Hubble images showing the fragmented comet in 2006.  (Image: NASA, ESA, H. Weaver (APL/JHU), M. Mutchler and Z. Levay (STScI))
Hubble images showing the fragmented comet in 2006. (Image: NASA, ESA, H. Weaver (APL/JHU), M. Mutchler and Z. Levay (STScI))

“If the fragments…were ejected with speeds greater than twice the normal speeds — fast enough to reach Earth — we might get a meteor shower,” according to a NASA press release. Excitingly, observations made with NASA’s Spitzer Space Telescope in 2009 “indicate that at least some fragments are moving fast enough,” and “this is one reason why astronomers are excited,” the space agency added.

An unusually active meteor shower may happen tonight, or it might not. That you will want to stay up and catch this promising display is warranted, however, as the next Tau Herculids storm won’t happen until 2049, according to research from Western University in Ontario, Canada. And even then the storm may not rival what could happen tonight, as dust tends to dissipate over time.

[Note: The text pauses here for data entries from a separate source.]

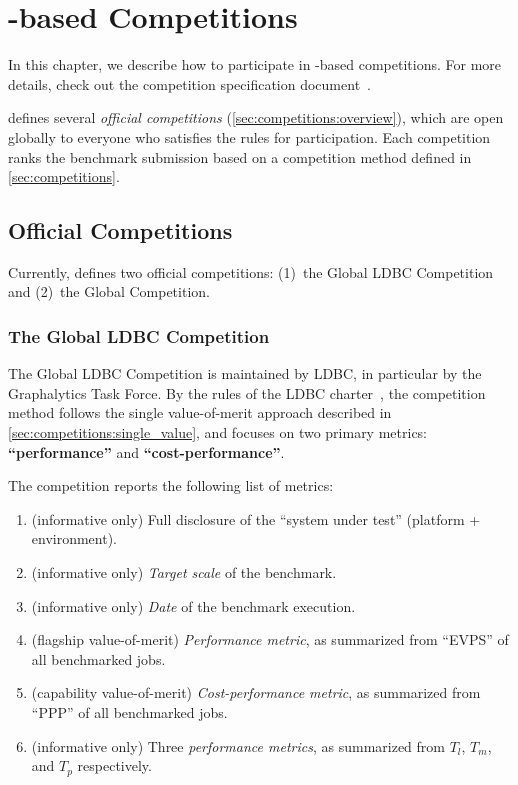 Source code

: \chapter{\toolname-based Competitions} \label{chap:competitions}

In this chapter, we describe how to participate in \toolname-based competitions. 
For more details, check out the competition specification document~\cite{CompetitionSpecification}.

\toolname{} defines several {\it official competitions} (\autoref{sec:competitions:overview}), which are open globally to everyone who satisfies the rules for participation. Each competition ranks the benchmark submission based on a competition method defined in \autoref{sec:competitions}.




\section{Official \toolname{} Competitions}
\label{sec:competitions:overview}
Currently, \toolname{} defines two official competitions: (1)~the Global LDBC Competition and (2)~the Global \toolname{} Competition.


\subsection{The Global LDBC Competition} \label{sec:competitions:ldbc}
The Global LDBC Competition is maintained by LDBC, in particular by the Graphalytics Task Force. By the rules of the LDBC charter~\cite{ldbc_byelaws}, the competition method follows the single value-of-merit approach described in \autoref{sec:competitions:single_value}, and focuses on two primary metrics: {\bf ``performance''} and {\bf ``cost-performance''}.

The competition reports the following list of metrics:
\begin{enumerate}
    \item (informative only) Full disclosure of the ``system under test'' (platform + environment).
    \item (informative only) {\it Target scale} of the benchmark.
    \item (informative only) {\it Date} of the benchmark execution.
	\item (flagship value-of-merit) {\it Performance metric}, as summarized from ``EVPS'' of all benchmarked jobs.
	\item (capability value-of-merit) {\it Cost-performance metric}, as summarized from ``PPP'' of all benchmarked jobs.
	\item (informative only) Three {\it performance metrics}, as summarized from $T_l$, $T_m$, and $T_p$ respectively.
\end{enumerate}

Observers in North America will have the best view, though it will depend on clear and dark skies. The meteor shower will peak at 1:00 a.m. ET on the morning of May 31, or 10:00 p.m. PT on the evening of May 30. People living in areas where the sky will be bright, such as in Australia, can watch the meteor shower online at the Virtual Telescope Project.

The fragments are expected to move slowly across the sky and produce faint meteors. The debris will come from the direction of the Boötes constellation, but you don’t necessarily have to look towards that exact spot. Astronomer Peter Brown from Western University said as many as 30 to 40 meteors may be visible each hour, but it could be more.

“Some people say if the comet break-up gets here, you’ll see thousands an hour, but that’s massively speculative,” Brown told the CBC. “That’ll need lots of big centimetre-sized objects…I mean, yeah, it’d be spectacular, but I think that’s like a lotto ticket sort of thing. But I hope I’m wrong.”

The intensity of meteor showers is difficult to predict, but tonight’s Tau Herculids, even if a dud, is still important as the resulting data could help astronomers make more reliable predictions in the future.